Quanto alle spese e alle ripetibili di primo grado che il Pretore aggiunto ha
posto interamente a carico dell'attrice, l'appellante si limita a criticarle,
ma non precisa in che misura il dispositivo impugnato sia da riformare. Indeterminata,
tale richiesta risulta pertanto irricevibile (DTF 143 III 112 consid. 1.2).
8.
Circa i rimedi
esperibili contro la presente sentenza sul piano federale (art. 112 lett. d
LTF), le decisioni relative all'affidamento di un figlio e all'esercizio di un
diritto di visita sono impugnabili con ricorso in materia civile senza riguardo
a questioni di valore (cfr., sull'art. 44 vOG, DTF 112 II 291 consid. 1).
Dispositivo
Per questi motivi,
decide: 1. L'appello è parzialmente
accolto, nel senso che il dispositivo n. 3 della sentenza impugnata è così
riformato:
AP 1 eserciterà, in caso di disaccordo, il diritto
di visita al figlio G__________ come segue:
– una
volta la settimana, di regola il martedì dalle ore 9.15 alle ore 12.15, sotto
sorveglianza della curatrice (o, in caso d'impedimento, di una persona autorizzata
dalla curatrice) nel punto d'incontro della Casa __________ a __________
oppure, in caso di indisponibilità, in un punto d'incontro designato dalla
curatrice;
– dopo le prime tre visite (ma anche
prima, ove gli accertamenti fossero sufficienti) e salvo parere contrario della curatrice, una volta la
settimana, di regola il martedì dalle ore 9.15 alle ore 12.15, senza
sorveglianza.

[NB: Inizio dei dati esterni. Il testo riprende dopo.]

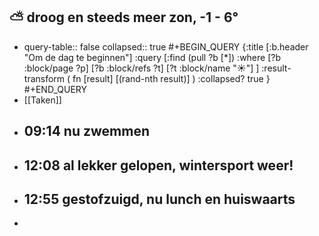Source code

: ## ⛅ droog en steeds meer zon, -1 - 6°
- query-table:: false
  collapsed:: true
  #+BEGIN_QUERY 
  {:title [:b.header "Om de dag te beginnen"]
   :query [:find (pull ?b [*])
     :where 
       [?b :block/page ?p]
       [?b :block/refs ?t]
       [?t :block/name "☀️"]
   ]
   :result-transform ( fn [result] [(rand-nth result)] )
   :collapsed? true
  }
  #+END_QUERY
- [[Taken]]
- ## 09:14 nu zwemmen
- ## 12:08 al lekker gelopen, wintersport weer!
- ## 12:55 gestofzuigd, nu lunch en huiswaarts
-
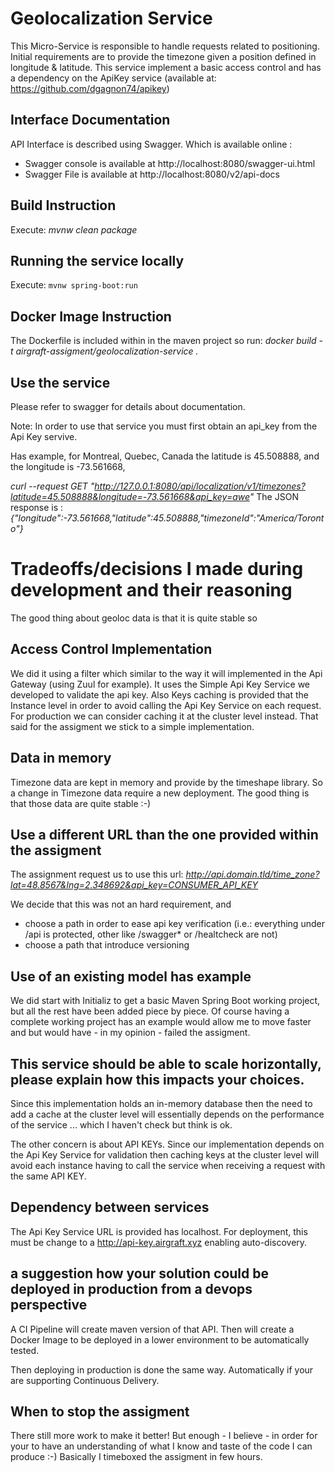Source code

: # Geolocalization Service
This Micro-Service is responsible to handle requests related to positioning. 
Initial requirements are to provide the timezone given a position defined in longitude & latitude.
This service implement a basic access control and has a dependency on the ApiKey service 
(available at: https://github.com/dgagnon74/apikey)

## Interface Documentation
API Interface is described using Swagger. Which is available online : 
- Swagger console is available at http://localhost:8080/swagger-ui.html
- Swagger File is available at http://localhost:8080/v2/api-docs

## Build Instruction
Execute: _mvnw clean package_

## Running the service locally
Execute: `mvnw spring-boot:run`

## Docker Image Instruction
The Dockerfile is included within in the maven project so run:
_docker build -t airgraft-assigment/geolocalization-service ._

## Use the service
Please refer to swagger for details about documentation.

Note: In order to use that service you must first obtain an api_key from the Api Key servive.

Has example, for Montreal, Quebec, Canada the latitude is 45.508888, and the longitude is -73.561668,  

_curl --request GET "http://127.0.0.1:8080/api/localization/v1/timezones?latitude=45.508888&longitude=-73.561668&api_key=awe"_
The JSON response is :
_{"longitude":-73.561668,"latitude":45.508888,"timezoneId":"America/Toronto"}_

# Tradeoffs/decisions I made during development and their reasoning
The good thing about geoloc data is that it is quite stable so 

## Access Control Implementation
We did it using a filter which similar to the way it will implemented in the Api Gateway (using Zuul for example).
It uses the Simple Api Key Service we developed to validate the api key. 
Also Keys caching is provided that the Instance level in order to avoid calling the Api Key Service on each request. 
For production we can consider caching it at the cluster level instead. 
That said for the assigment we stick to a simple implementation.

## Data in memory
Timezone data are kept in memory and provide by the timeshape library. So a change in Timezone data require a new deployment.
The good thing is that those data are quite stable :-)
 
## Use a different URL than the one provided within the assigment
The assignment request us to use this url:  _http://api.domain.tld/time_zone?lat=48.8567&lng=2.348692&api_key=CONSUMER_API_KEY_

We decide that this was not an hard requirement, and 
- choose a path in order to ease api key verification (i.e.: everything under /api is protected, other like /swagger* or /healtcheck are not) 
- choose a path that introduce versioning

## Use of an existing model has example
We did start with Initializ to get a basic Maven Spring Boot working project, but all the rest have 
been added piece by piece. Of course having a complete working project has an example would allow 
me to move faster and but would have - in my opinion - failed the assigment.

## This service should be able to scale horizontally, please explain how this impacts your choices.
Since this implementation holds an in-memory database then the need to add a cache at the cluster level will essentially 
depends on the performance of the service ... which I haven't check but think is ok. 

The other concern is about API KEYs. Since our implementation depends on the Api Key Service for validation then 
caching keys at the cluster level will avoid each instance having to call the service when receiving a request with 
the same API KEY.

## Dependency between services
The Api Key Service URL is provided has localhost. For deployment, this must be change to a http://api-key.airgraft.xyz enabling auto-discovery.

## a suggestion how your solution could be deployed in production from a devops perspective
A CI Pipeline will create maven version of that API. Then will create a Docker Image to be deployed in a lower environment to 
be automatically tested.

Then deploying in production is done the same way. Automatically if your are supporting Continuous Delivery.

## When to stop the assigment
There still more work to make it better! But enough - I believe - in order for your
to have an understanding of what I know and taste of the code I can produce :-) 
Basically I timeboxed the assigment in few hours.
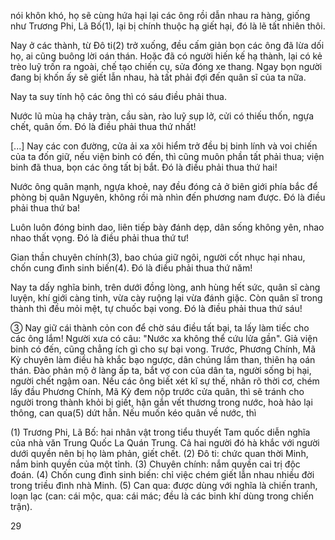 nói khôn khó, họ sẽ cùng hứa hại lại các ông rồi dẫn nhau ra hàng, giống như Trương Phi, Lã Bố(1), lại bị chính thuộc hạ giết hại, đó là lẽ tất nhiên thôi.

Nay ở các thành, từ Đô ti(2) trở xuống, đều cấm giản bọn các ông đã lừa dối họ, ai cũng buông lời oán thán. Hoặc đã có người hiến kế hạ thành, lại có kẻ trèo luỹ trốn ra ngoài, chế tạo chiến cụ, sửa đóng xe thang. Ngay bọn người đang bị khốn ấy sẽ giết lẫn nhau, hà tất phải đợi đến quân sĩ của ta nữa.

Nay ta suy tính hộ các ông thì có sáu điều phải thua.

Nước lũ mùa hạ chảy tràn, cầu sàn, rào luỹ sụp lở, cửi có thiếu thốn, ngựa chết, quân ốm. Đó là điều phải thua thứ nhất!

[...] Nay các con đường, cửa ải xa xôi hiểm trở đều bị binh lính và voi chiến của ta đốn giữ, nếu viện binh có đến, thì cũng muôn phần tất phải thua; viện binh đã thua, bọn các ông tất bị bắt. Đó là điều phải thua thứ hai!

Nước ông quân mạnh, ngựa khoẻ, nay đều đóng cả ở biên giới phía bắc để phòng bị quân Nguyên, không rồi mà nhìn đến phương nam được. Đó là điều phải thua thứ ba!

Luôn luôn đóng binh dao, liên tiếp bày đánh dẹp, dân sống không yên, nhao nhao thất vọng. Đó là điều phải thua thứ tư!

Gian thần chuyên chính(3), bao chúa giữ ngôi, người cốt nhục hại nhau, chốn cung đình sinh biến(4). Đó là điều phải thua thứ năm!

Nay ta dấy nghĩa binh, trên dưới đồng lòng, anh hùng hết sức, quân sĩ càng luyện, khí giới càng tinh, vừa cày ruộng lại vừa đánh giặc. Còn quân sĩ trong thành thì đều mỏi mệt, tự chuốc bại vong. Đó là điều phải thua thứ sáu!

③ Nay giữ cái thành cỏn con để chờ sáu điều tất bại, ta lấy làm tiếc cho các ông lắm! Người xưa có câu: "Nước xa không thể cứu lửa gần". Giả viện binh có đến, cũng chẳng ích gì cho sự bại vong. Trước, Phương Chính, Mã Kỳ chuyên làm điều hà khắc bạo ngược, dân chúng lầm than, thiên hạ oán thán. Đào phản mộ ở làng ấp ta, bắt vợ con của dân ta, người sống bị hại, người chết ngậm oan. Nếu các ông biết xét kĩ sự thế, nhân rõ thời cơ, chém lấy đầu Phương Chính, Mã Kỳ đem nộp trước cửa quân, thì sẽ tránh cho người trong thành khỏi bị giết, hận gắn vết thương trong nước, hoà hảo lại thông, can qua(5) dứt hẳn. Nếu muốn kéo quân về nước, thì

(1) Trương Phi, Lã Bố: hai nhân vật trong tiểu thuyết Tam quốc diễn nghĩa của nhà văn Trung Quốc La Quán Trung. Cả hai người đó hà khắc với người dưới quyền nên bị họ làm phản, giết chết.
(2) Đô ti: chức quan thời Minh, nắm binh quyền của một tỉnh.
(3) Chuyên chính: nắm quyền cai trị độc đoán.
(4) Chốn cung đình sinh biến: chỉ việc chém giết lẫn nhau nhiều đời trong triều đình nhà Minh.
(5) Can qua: được dùng với nghĩa là chiến tranh, loạn lạc (can: cái mộc, qua: cái mác; đều là các binh khí dùng trong chiến trận).

29
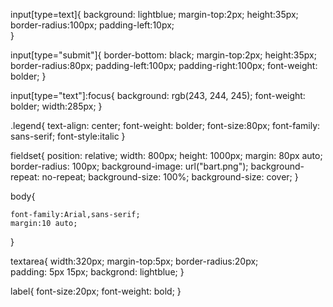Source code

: input[type=text]{
    background: lightblue;
    margin-top:2px; 
    height:35px; 
    border-radius:100px; 
    padding-left:10px;	
}


input[type="submit"]{
    border-bottom: black;
    margin-top:2px; 
    height:35px; 
    border-radius:80px; 
    padding-left:100px;
    padding-right:100px;
    font-weight: bolder;
}


input[type="text"]:focus{
    background: rgb(243, 244, 245);
    font-weight: bolder;
    width:285px;
}

.legend{
    text-align: center;
    font-weight: bolder;
    font-size:80px;
    font-family: sans-serif;
    font-style:italic
}


fieldset{
    position: relative;
    width: 800px;
    height: 1000px;
    margin: 80px auto;
    border-radius: 100px;
    background-image: url("bart.png");
    background-repeat: no-repeat;
    background-size: 100%;
    background-size: cover;
}

body{ 
	
    font-family:Arial,sans-serif;
    margin:10 auto; 
    
}

textarea{ 
    width:320px; 
    margin-top:5px; 
    border-radius:20px;     
    padding: 5px 15px;
    backgrond: lightblue;
}



label{ 
    font-size:20px; 
    font-weight: bold;
}








   







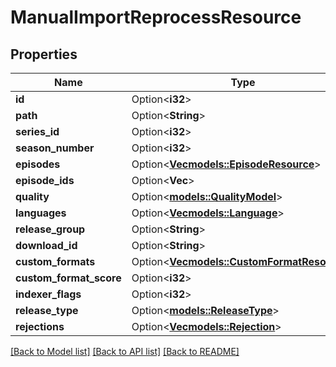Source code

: # ManualImportReprocessResource

## Properties

Name | Type | Description | Notes
------------ | ------------- | ------------- | -------------
**id** | Option<**i32**> |  | [optional]
**path** | Option<**String**> |  | [optional]
**series_id** | Option<**i32**> |  | [optional]
**season_number** | Option<**i32**> |  | [optional]
**episodes** | Option<[**Vec<models::EpisodeResource>**](EpisodeResource.md)> |  | [optional]
**episode_ids** | Option<**Vec<i32>**> |  | [optional]
**quality** | Option<[**models::QualityModel**](QualityModel.md)> |  | [optional]
**languages** | Option<[**Vec<models::Language>**](Language.md)> |  | [optional]
**release_group** | Option<**String**> |  | [optional]
**download_id** | Option<**String**> |  | [optional]
**custom_formats** | Option<[**Vec<models::CustomFormatResource>**](CustomFormatResource.md)> |  | [optional]
**custom_format_score** | Option<**i32**> |  | [optional]
**indexer_flags** | Option<**i32**> |  | [optional]
**release_type** | Option<[**models::ReleaseType**](ReleaseType.md)> |  | [optional]
**rejections** | Option<[**Vec<models::Rejection>**](Rejection.md)> |  | [optional]

[[Back to Model list]](../README.md#documentation-for-models) [[Back to API list]](../README.md#documentation-for-api-endpoints) [[Back to README]](../README.md)


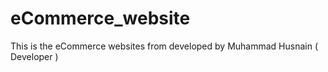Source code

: # eCommerce_website
This is the eCommerce websites from developed by Muhammad Husnain ( Developer )
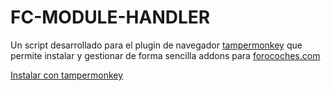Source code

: # FC-MODULE-HANDLER

Un script desarrollado para el plugin de navegador [tampermonkey](https://www.tampermonkey.net/) que permite instalar y gestionar de forma sencilla addons para [forocoches.com](https://forocoches.com)

[Instalar con tampermonkey](https://raw.githubusercontent.com/Pytness/fc-modules/master/index.user.js)

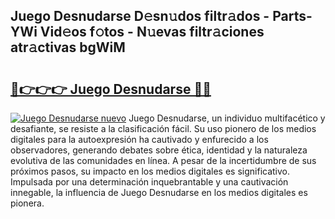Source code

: ## Juego Desnudarse D𝚎sn𝚞dos filtr𝚊dos - Parts-YWi Vid𝚎os f𝚘tos - N𝚞evas filtr𝚊ciones atr𝚊ctivas bgWiM

# <h2><a href="http://mb8dqy8.tromn.icu/?c=Juego+Desnudarse">🔗👉👉👉 Juego Desnudarse 🔗🔗</a></h2>

[![Juego Desnudarse nuevo](https://i.imgur.com/pEAQMta.gif)](http://mb8dqy8.tromn.icu/?c=Juego+Desnudarse)
Juego Desnudarse, un individuo multifacético y desafiante, se resiste a la clasificación fácil. Su uso pionero de los medios digitales para la autoexpresión ha cautivado y enfurecido a los observadores, generando debates sobre ética, identidad y la naturaleza evolutiva de las comunidades en línea. A pesar de la incertidumbre de sus próximos pasos, su impacto en los medios digitales es significativo. Impulsada por una determinación inquebrantable y una cautivación innegable, la influencia de Juego Desnudarse en los medios digitales es pionera.
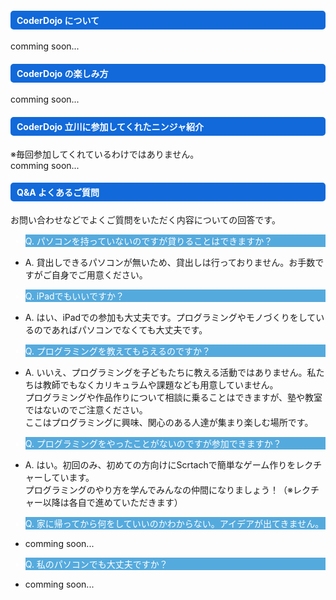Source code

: ---
---
<div class="row">
  <div class="col-md-12">
    <h4 style="background-color:#1169da; border-radius: 5px; color:#FFFFFF; padding:5px 0px 5px 10px;">
        CoderDojo について
    </h4>
    comming soon...
    <h4 style="background-color:#1169da; border-radius: 5px; color:#FFFFFF; padding:5px 0px 5px 10px;">
        CoderDojo の楽しみ方
    </h4>
    comming soon...
    <h4 style="background-color:#1169da; border-radius: 5px; color:#FFFFFF; padding:5px 0px 5px 10px;">
        CoderDojo 立川に参加してくれたニンジャ紹介
    </h4>
    ※毎回参加してくれているわけではありません。<br/>
    comming soon...
    <h4 style="background-color:#1169da; border-radius: 5px; color:#FFFFFF; padding:5px 0px 5px 10px;">
        Q&A よくあるご質問
    </h4>
    <p class="pb-2">
      お問い合わせなどでよくご質問をいただく内容についての回答です。
    </p>
    <ul class="list-group">
      <li class="list-group-item" style="background-color:#55aadd; color:#FFFFFF;">Q. パソコンを持っていないのですが貸りることはできますか？</li>
      <li class="list-group-item">
        <p class="pb-2">
          A. 貸出しできるパソコンが無いため、貸出しは行っておりません。お手数ですがご自身でご用意ください。
        </p>
      </li>
      <li class="list-group-item" style="background-color:#55aadd; color:#FFFFFF;">Q. iPadでもいいですか？</li>
      <li class="list-group-item">
        <p class="pb-2">
          A. はい、iPadでの参加も大丈夫です。プログラミングやモノづくりをしているのであればパソコンでなくても大丈夫です。
        </p>
      </li>
      <li class="list-group-item" style="background-color:#55aadd; color:#FFFFFF;">Q. プログラミングを教えてもらえるのですか？</li>
      <li class="list-group-item">
        <p class="pb-2">
          A. いいえ、プログラミングを子どもたちに教える活動ではありません。私たちは教師でもなくカリキュラムや課題なども用意していません。<br/>
          プログラミングや作品作りについて相談に乗ることはできますが、塾や教室ではないのでご注意ください。<br/>
          ここはプログラミングに興味、関心のある人達が集まり楽しむ場所です。<br/>
        </p>
      </li>
      <li class="list-group-item" style="background-color:#55aadd; color:#FFFFFF;">Q. プログラミングをやったことがないのですが参加できますか？</li>
      <li class="list-group-item">
        <p class="pb-2">
          A. はい。初回のみ、初めての方向けにScrtachで簡単なゲーム作りをレクチャーしています。<br/>
          プログラミングのやり方を学んでみんなの仲間になりましょう！（※レクチャー以降は各自で進めていただきます）
        </p>
      </li>
      <li class="list-group-item" style="background-color:#55aadd; color:#FFFFFF;">Q. 家に帰ってから何をしていいのかわからない。アイデアが出てきません。</li>
      <li class="list-group-item">
        <p class="pb-2">
          comming soon...
        </p>
      </li>
      <li class="list-group-item" style="background-color:#55aadd; color:#FFFFFF;">Q. 私のパソコンでも大丈夫ですか？</li>
      <li class="list-group-item">
        <p class="pb-2">
          comming soon...
        </p>
      </li>
    </ul>
  </div>
</div>
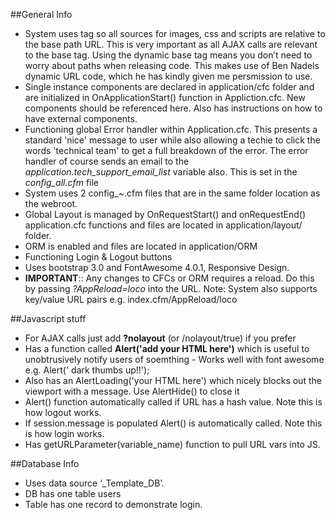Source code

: ##General Info

* System uses <base href=”#request.webRoot#”> tag so all sources for images, css and scripts are relative to the base path URL. This is very important as all AJAX calls are relevant to the base tag. Using the dynamic base tag means you don’t need to worry about paths when releasing code. This makes use of Ben Nadels dynamic URL code, which he has kindly given me persmission to use.
* Single instance components are declared in application/cfc folder and are initialized in OnApplicationStart() function in Appliction.cfc. New components should be referenced here. Also has instructions on how to have external components.
* Functioning global Error handler within Application.cfc. This presents a standard 'nice' message to user while also allowing a techie to click the words 'technical team' to get a full breakdown of the error. The error handler of course sends an email to the *application.tech_support_email_list* variable also. This is set in the *config_all.cfm* file
* System uses 2 config_~.cfm files that are in the same folder location as the webroot.
* Global Layout is managed by OnRequestStart() and onRequestEnd() application.cfc functions and files are located in application/layout/ folder.
* ORM is enabled and files are located in application/ORM
* Functioning Login & Logout buttons
* Uses bootstrap 3.0 and FontAwesome 4.0.1, Responsive Design.
* **IMPORTANT**:: Any changes to CFCs or ORM requires a reload. Do this by passing *?AppReload=loco* into the URL. Note: System also supports key/value URL pairs e.g. index.cfm/AppReload/loco




##Javascript stuff

* For AJAX calls just add **?nolayout** (or /nolayout/true) if you prefer
* Has a function called **Alert('add your HTML here')** which is useful to unobtrusively notify users of soemthing - Works well with font awesome e.g. Alert('<i class="fa fa-thumbs-up"></i> dark thumbs up!!');
* Also has an AlertLoading('your HTML here') which nicely blocks out the viewport with a message. Use AlertHide() to close it
* Alert() function automatically called if URL has a hash value. Note this is how logout works.
* If session.message is populated Alert() is automatically called. Note this is how login works.
* Has getURLParameter(variable_name) function to pull URL vars into JS.




##Database Info

* Uses data source ‘_Template_DB’.
* DB has one table users 
* Table has one record to demonstrate login.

La consegna e la riconsegna del figlio avverrà per il tramite
della curatrice nel luogo ch'essa avrà designato;
– dopo
altre tre visite (ma anche prima, ove gli accertamenti fossero sufficienti) e salvo parere contrario della curatrice, una volta la
settimana, di regola il martedì dalle ore 10.15 alle ore 14.15, senza sorveglianza.
La con-segna e la riconsegna del figlio avverrà per il tramite della curatrice nel
luogo ch'essa avrà designato;
– almeno
due contatti telefonici (videochiamate) la settimana, di regola il giovedì e la
domenica fra le ore 18.00 e le 19.00;
– i
costi per l'esercizio delle relazioni personali sono a carico delle parti in
ragione di metà ciascuno.
Per il resto l'appello
è respinto e la sentenza impugnata è confermata.
2. Le spese processuali di fr.
5000.–, da anticipare dall'appellante, sono poste per tre quarti a carico dell'appellante
medesima e
per il resto a carico
della controparte, cui l'appellante rifonderà fr. 2500.– per ripetibili
ridotte.
3. Notificazione a:
–
avv. ;
–
avv. .
Comunicazione
a:
– (in estratto: consid.
5 e dispositivo n. 1);
– Pretura del Distretto di
Lugano, sezione 6.
Per la prima Camera civile del Tribunale d'appello
Il
presidente La
vicecancelliera
Rimedi
giuridici
Nelle
cause senza carattere pecuniario il ricorso in materia civile al Tribunale
federale, 1000 Losanna 14, è ammissibile contro le decisioni finali, parziali,
pregiudiziali e incidentali previste dagli art. 90 a 93 LTF per i motivi
enunciati dagli art. 95 a 98 LTF entro 30 giorni dalla notificazione della
decisione impugnata. Nelle cause aventi carattere pecuniario invece il ricorso
in materia civile è ammissibile soltanto se il valore litigioso ammonta ad
almeno 30 000 franchi; quando il valore litigioso non raggiunge tale somma, il
ricorso in materia civile è ammissibile se la controversia concerne una
questione di diritto di importanza fondamentale (art. 74 LTF). Laddove non sia
ammissibile il ricorso in materia civile è dato, entro lo stesso termine, il ricorso sussidiario in materia
costituzionale al Tribunale federale per i motivi previsti dall'art. 116
LTF (art. 113 LTF). Il termine di ricorso al Tribunale federale è sospeso
durante le ferie giudiziarie, ma non nei procedimenti concernenti l'effetto
sospensivo né altre misure provvisionali (art. 46 cpv. 2 LTF).